10-20 gallon, no sump, T-5 light or reef LED: soft corals, shrimp, snails, hermits. Fish that will fit in this size are often too delicate to succeed well for an absolute novice. Get that soft coral reef going really well and growing, and THEN it will be a good environment for tiny gobies and blennies, who can be really entertaining. Use the time to study the small gobies and blennies, so you'll be ready. Do NOT get a scooter 'blenny' or a mandarin 'goby.' Neither is a blenny or a goby: they're specialty feeders and cannot live in a tank this size.

30 gallon All-in-one. You can up the game to blennies, gobies, fairy wrasses, maybe one chrysiptera damsel, not a dascyllus. Or one chromis. Or a basslet or two, or dartfish. Zoas, buttons, mushrooms, most softies. You can also go to clownfish of the smaller species, and nix the corals in favor ultimately of an anemone (keeping softies with an anemone has a lot of problems, including the chance of tank wipeout as the two get into chemical warfare.) Also possible as a 'species' tank, as for lions, eels, which need their own space and maybe a whole lot of filtering! A very good learning tank, and absolutely enough tank for many households.

50-75 with sump, skimmer, reef-capable lighting, autotopoff with reservoir. You can get into the larger gobies and blennies, wrasses, cardinals, dartfish (jump-screen a must: they do jump!), maybe a dwarf angel, and you can support (with kalk in the ato reservoir) stony corals such as hammer, torch, bubble---but if you go to stony coral, nix the angel and go with wrasses or maybe a fiji blue damsel for color. Stay away from dascyllus damsels: they get too big.

100 gallon with the above equipment: above fishes and corals with restrictions. This tank can support a community of damsels, (one of a kind), and maybe a pair of clowns with other damsels (clowns are damsels, too)---with anemone, plus above cautions. For this tank, the smallest species of tangs, the tomini, yellow, kole, etc, not the big species like the blue hippo. Small angels, not the big ones. A rabbit is ok.

And from this size tank, you inch your way up to 150, 200, etc.
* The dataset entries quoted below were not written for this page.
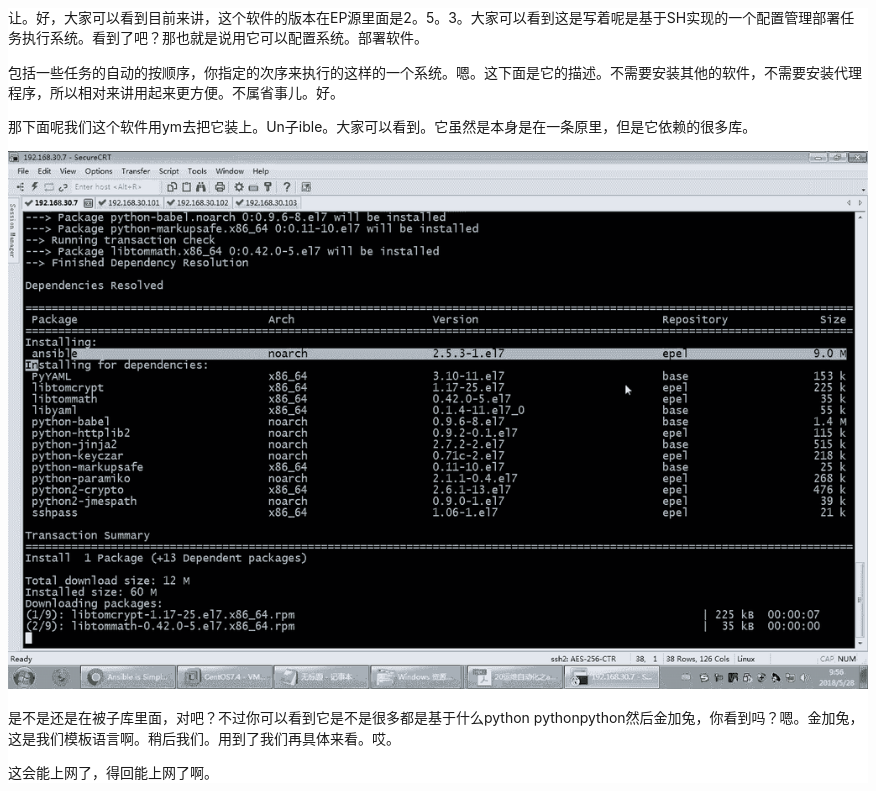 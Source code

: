 让。好，大家可以看到目前来讲，这个软件的版本在EP源里面是2。5。3。大家可以看到这是写着呢是基于SH实现的一个配置管理部署任务执行系统。看到了吧？那也就是说用它可以配置系统。部署软件。

包括一些任务的自动的按顺序，你指定的次序来执行的这样的一个系统。嗯。这下面是它的描述。不需要安装其他的软件，不需要安装代理程序，所以相对来讲用起来更方便。不属省事儿。好。

那下面呢我们这个软件用ym去把它装上。Un子ible。大家可以看到。它虽然是本身是在一条原里，但是它依赖的很多库。



![](img/384e7c7d23600952bc68c34b962ebe1e_69.png)

是不是还是在被子库里面，对吧？不过你可以看到它是不是很多都是基于什么python pythonpython然后金加兔，你看到吗？嗯。金加兔，这是我们模板语言啊。稍后我们。用到了我们再具体来看。哎。

这会能上网了，得回能上网了啊。
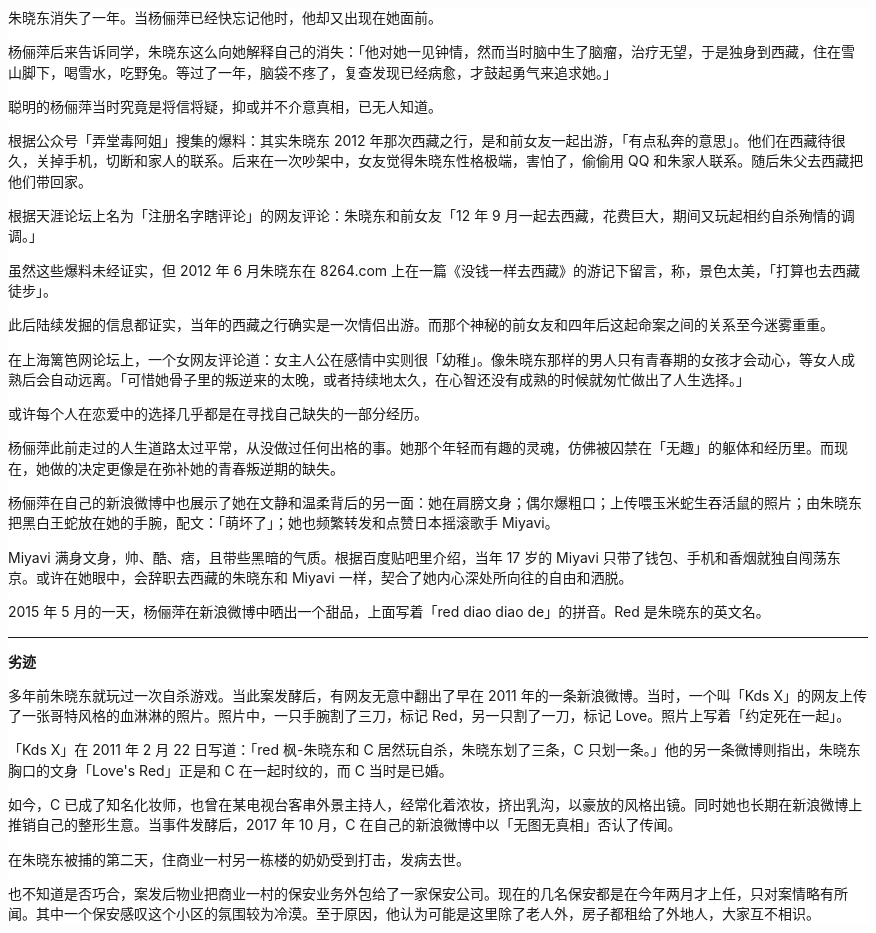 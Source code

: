 
朱晓东消失了一年。当杨俪萍已经快忘记他时，他却又出现在她面前。


杨俪萍后来告诉同学，朱晓东这么向她解释自己的消失：「他对她一见钟情，然而当时脑中生了脑瘤，治疗无望，于是独身到西藏，住在雪山脚下，喝雪水，吃野兔。等过了一年，脑袋不疼了，复查发现已经病愈，才鼓起勇气来追求她。」


聪明的杨俪萍当时究竟是将信将疑，抑或并不介意真相，已无人知道。


根据公众号「弄堂毒阿姐」搜集的爆料：其实朱晓东 2012 年那次西藏之行，是和前女友一起出游，「有点私奔的意思」。他们在西藏待很久，关掉手机，切断和家人的联系。后来在一次吵架中，女友觉得朱晓东性格极端，害怕了，偷偷用 QQ 和朱家人联系。随后朱父去西藏把他们带回家。


根据天涯论坛上名为「注册名字瞎评论」的网友评论：朱晓东和前女友「12 年 9 月一起去西藏，花费巨大，期间又玩起相约自杀殉情的调调。」


虽然这些爆料未经证实，但 2012 年 6 月朱晓东在 8264.com 上在一篇《没钱一样去西藏》的游记下留言，称，景色太美，「打算也去西藏徒步」。


此后陆续发掘的信息都证实，当年的西藏之行确实是一次情侣出游。而那个神秘的前女友和四年后这起命案之间的关系至今迷雾重重。


在上海篱笆网论坛上，一个女网友评论道：女主人公在感情中实则很「幼稚」。像朱晓东那样的男人只有青春期的女孩才会动心，等女人成熟后会自动远离。「可惜她骨子里的叛逆来的太晚，或者持续地太久，在心智还没有成熟的时候就匆忙做出了人生选择。」


或许每个人在恋爱中的选择几乎都是在寻找自己缺失的一部分经历。


杨俪萍此前走过的人生道路太过平常，从没做过任何出格的事。她那个年轻而有趣的灵魂，仿佛被囚禁在「无趣」的躯体和经历里。而现在，她做的决定更像是在弥补她的青春叛逆期的缺失。


杨俪萍在自己的新浪微博中也展示了她在文静和温柔背后的另一面：她在肩膀文身；偶尔爆粗口；上传喂玉米蛇生吞活鼠的照片；由朱晓东把黑白王蛇放在她的手腕，配文：「萌坏了」；她也频繁转发和点赞日本摇滚歌手 Miyavi。


Miyavi 满身文身，帅、酷、痞，且带些黑暗的气质。根据百度贴吧里介绍，当年 17 岁的 Miyavi 只带了钱包、手机和香烟就独自闯荡东京。或许在她眼中，会辞职去西藏的朱晓东和 Miyavi 一样，契合了她内心深处所向往的自由和洒脱。


2015 年 5 月的一天，杨俪萍在新浪微博中晒出一个甜品，上面写着「red diao diao de」的拼音。Red 是朱晓东的英文名。


----------


**劣迹**


多年前朱晓东就玩过一次自杀游戏。当此案发酵后，有网友无意中翻出了早在 2011 年的一条新浪微博。当时，一个叫「Kds X」的网友上传了一张哥特风格的血淋淋的照片。照片中，一只手腕割了三刀，标记 Red，另一只割了一刀，标记 Love。照片上写着「约定死在一起」。


「Kds X」在 2011 年 2 月 22 日写道：「red 枫-朱晓东和 C 居然玩自杀，朱晓东划了三条，C 只划一条。」他的另一条微博则指出，朱晓东胸口的文身「Love's Red」正是和 C 在一起时纹的，而 C 当时是已婚。


如今，C 已成了知名化妆师，也曾在某电视台客串外景主持人，经常化着浓妆，挤出乳沟，以豪放的风格出镜。同时她也长期在新浪微博上推销自己的整形生意。当事件发酵后，2017 年 10 月，C 在自己的新浪微博中以「无图无真相」否认了传闻。


在朱晓东被捕的第二天，住商业一村另一栋楼的奶奶受到打击，发病去世。


也不知道是否巧合，案发后物业把商业一村的保安业务外包给了一家保安公司。现在的几名保安都是在今年两月才上任，只对案情略有所闻。其中一个保安感叹这个小区的氛围较为冷漠。至于原因，他认为可能是这里除了老人外，房子都租给了外地人，大家互不相识。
If you want the big tangs, go for the 300 jobs, and go for length and swimming room. Or you can create zones and territories for the smaller species, so as you move along the tank you see the residences of numerous small fishes, who in the wild reef may never move more than the length of this tank from their natural homes. Some fish are quiet homebodies. Others wander huge distances in a day. The 'real long reef' can accommodate both, so long as they don't eat each other. You can also zone the corals, to a certain extent, but alas, goes-around-comes-around is the rule of the reef, so if you're mixing stonies and softies or (brave soul) have a nem in with corals, be sure you've got experience and chemical 'situation' precautions. Experience in placement and setup really counts...I include this size tank as kind of 'where you can go in the future', because very few people dive into this end of the pool for their very first try.

Hope this gives you kind of an overview of where you can start (I'd say most anywhere but the 300 gallon and up is a good starting place) and what thrives easily and what is a problem. When you get into this hobby joining a reef club is a good idea: phone numbers of friends you can call and ask for help in a crisis. Don't 'push' a tank to do more than is appropriate for that size tank: that way lies chemical meltdown and tank death. Figure that over a lifetime you'll work your way up to larger tanks, and find your niche, the tank size you can both afford, and like maintaining. Remember that a 50 gallon tank evaporates a gallon a day, which you make up with freshwater from topoff reservoir, and it also needs a weekly five gallon water change with salt water. Salt ain't cheap! So pick a tank size that's affordable upkeep, and do it by the numbers and the book for your first try. Don't experiment until you know what you're tweaking.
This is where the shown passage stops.